O parágrafo único do art. 5º do ECA passa, agora, a prever a reparação de danos para o abandono afetivo. Dessa forma, é importante que a Advocacia harmonize o rito e a competência da Justiça da Infância e da Juventude com a Vara de Família. Sobre esse ponto, Andreia completa: “a inclusão do parágrafo único do art. 5º do ECA, ao admitir a reparação por abandono afetivo, não altera a natureza civil da demanda. A indenização decorre do descumprimento de deveres parentais, portanto, segue o rito comum do CPC e é julgada pela Vara da Família. A Infância e Juventude atua na tutela imediata, enquanto a Vara de Família examina responsabilidade, efeitos patrimoniais e impactos nos vínculos. Essa coordenação evita conflitos e preserva o interesse do menor”.

A Lei nº 15.240/2025 também define a assistência afetiva com parâmetros como orientação e presença física espontaneamente solicitada. Do ponto de vista técnico-processual, o Advogado Rodrigo da Cunha Pereira compartilhou como a Advocacia pode lidar com o ônus da prova do abandono afetivo.

“O dano causado pelo abandono afetivo é presumido, inerente à ocorrência do próprio ato ilícito, e é dispensável a comprovação do sofrimento, da angústia ou do prejuízo e dos transtornos psicológicos. Basta a comprovação de que o ato danoso ocorreu.

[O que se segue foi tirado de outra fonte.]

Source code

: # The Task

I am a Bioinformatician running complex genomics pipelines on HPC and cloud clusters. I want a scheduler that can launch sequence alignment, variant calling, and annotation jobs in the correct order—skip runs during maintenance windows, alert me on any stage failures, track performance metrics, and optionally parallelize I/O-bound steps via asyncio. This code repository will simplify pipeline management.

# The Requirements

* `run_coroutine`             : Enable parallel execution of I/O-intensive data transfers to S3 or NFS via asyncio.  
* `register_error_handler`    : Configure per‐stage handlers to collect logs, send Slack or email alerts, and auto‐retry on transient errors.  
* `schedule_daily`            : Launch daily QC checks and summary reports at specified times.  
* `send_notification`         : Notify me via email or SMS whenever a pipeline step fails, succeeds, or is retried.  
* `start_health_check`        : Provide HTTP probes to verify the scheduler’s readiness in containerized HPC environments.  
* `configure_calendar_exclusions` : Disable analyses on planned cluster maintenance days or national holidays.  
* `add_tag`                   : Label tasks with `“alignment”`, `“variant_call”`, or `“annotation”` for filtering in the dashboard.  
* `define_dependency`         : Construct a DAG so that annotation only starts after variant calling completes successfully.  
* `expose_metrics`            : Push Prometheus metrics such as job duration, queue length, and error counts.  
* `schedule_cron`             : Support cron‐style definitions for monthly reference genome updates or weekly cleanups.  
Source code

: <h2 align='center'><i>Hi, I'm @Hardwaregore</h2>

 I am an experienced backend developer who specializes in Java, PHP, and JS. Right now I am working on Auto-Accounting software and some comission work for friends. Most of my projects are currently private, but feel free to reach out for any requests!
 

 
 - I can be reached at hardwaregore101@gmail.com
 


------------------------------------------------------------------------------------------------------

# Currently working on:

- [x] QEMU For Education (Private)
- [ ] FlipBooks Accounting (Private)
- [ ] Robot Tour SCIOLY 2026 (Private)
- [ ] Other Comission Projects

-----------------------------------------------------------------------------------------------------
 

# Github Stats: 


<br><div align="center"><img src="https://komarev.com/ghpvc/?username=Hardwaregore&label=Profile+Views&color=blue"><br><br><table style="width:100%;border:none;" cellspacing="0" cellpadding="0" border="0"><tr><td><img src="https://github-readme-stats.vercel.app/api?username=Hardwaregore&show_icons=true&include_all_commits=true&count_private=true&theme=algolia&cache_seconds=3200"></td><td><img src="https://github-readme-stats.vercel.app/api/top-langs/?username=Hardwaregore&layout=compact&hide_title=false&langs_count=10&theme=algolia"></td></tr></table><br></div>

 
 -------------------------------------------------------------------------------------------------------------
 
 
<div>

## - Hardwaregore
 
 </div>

O princípio constitucional da paternidade responsável (art. 226, § 7º, e art. 229 da CR) é a base da compreensão desse ilícito civil, que é, na verdade, o desdobramento do princípio da responsabilidade.”

Parâmetros e provas periciais

Para o Professor Rodrigo da Cunha, o Judiciário e a Advocacia deverão adotar parâmetros e provas periciais para quantificar a ofensa a direito fundamental e o nexo causal, visto que o dano é de natureza extrapatrimonial.

“A prova do abandono pode ser feita por documentos, cartas e testemunhas. O dano em si pode ser apurado por perícia psicológica/psiquiátrica. O dano causado pelo abandono de um pai ou mãe (na maioria das vezes é o pai) é incomensurável. E não se trata de atribuir um valor, ou um conteúdo econômico, ao afeto. Admitir que somente o pagamento de pensão alimentícia é o bastante na relação entre pais e filhos é que significaria monetizar tal relação.”

Segundo o Advogado, “o valor da indenização é simbólico, mas pode funcionar como um lenitivo e um conforto para a alma. É que não se pode deixar de atribuir uma sanção às regras jurídicas. E, exatamente por não ter como obrigar um pai ou uma mãe a amar seu filho, é que se deve impor a sanção reparatória para a ausência de afeto, entendido como ação e cuidado. Não admitir tal raciocínio significa admitir que os pais não são responsáveis pela criação de seus filhos, em que pese várias decisões entenderem que, para a configuração da responsabilidade civil subjetiva, deve ficar devidamente comprovada a conduta comissiva ou omissiva do pai em relação ao dever jurídico de convivência com o filho (ato ilícito), o trauma psicológico sofrido (dano à personalidade) e, sobretudo, o nexo de causalidade entre o ato ilícito e o dano, nos termos do art. 186 do Código Civil.”

“Defendo que essa espécie de dano, sob o ponto de vista técnico-processual, trata-se de um dano in re ipsa, ou seja, trata-se de um dano moral presumido, sendo inerente à ocorrência do próprio ato ilícito, dispensando a comprovação do sofrimento, angústia ou prejuízo psicológico. Basta a prova de que o ato danoso ocorreu. Além dessa situação, apesar de os Tribunais atribuírem a prescrição de três anos após a maioridade, penso ser imprescritível, pois um pai que abandona um filho pode provocar lesão à integridade psíquica, o que é um direito fundamental e, portanto, esbarra na possibilidade da imprescritibilidade, pois é um dano continuado.”

“O respeito à vida, à saúde e à dignidade da pessoa humana é, sim, o principal direito fundamental, do qual emanam todos os outros, sendo daqueles consectários (art. 1º, inciso III, e art. 5º, caput, ambos da Constituição Federal).”

Em conclusão à análise da nova lei, estão sujeitas à reparação de danos, sem prejuízo de outras sanções cabíveis, as condutas ilícitas, como ação ou omissão que ofenda o direito fundamental de criança ou adolescente, incluídos os casos de abandono afetivo.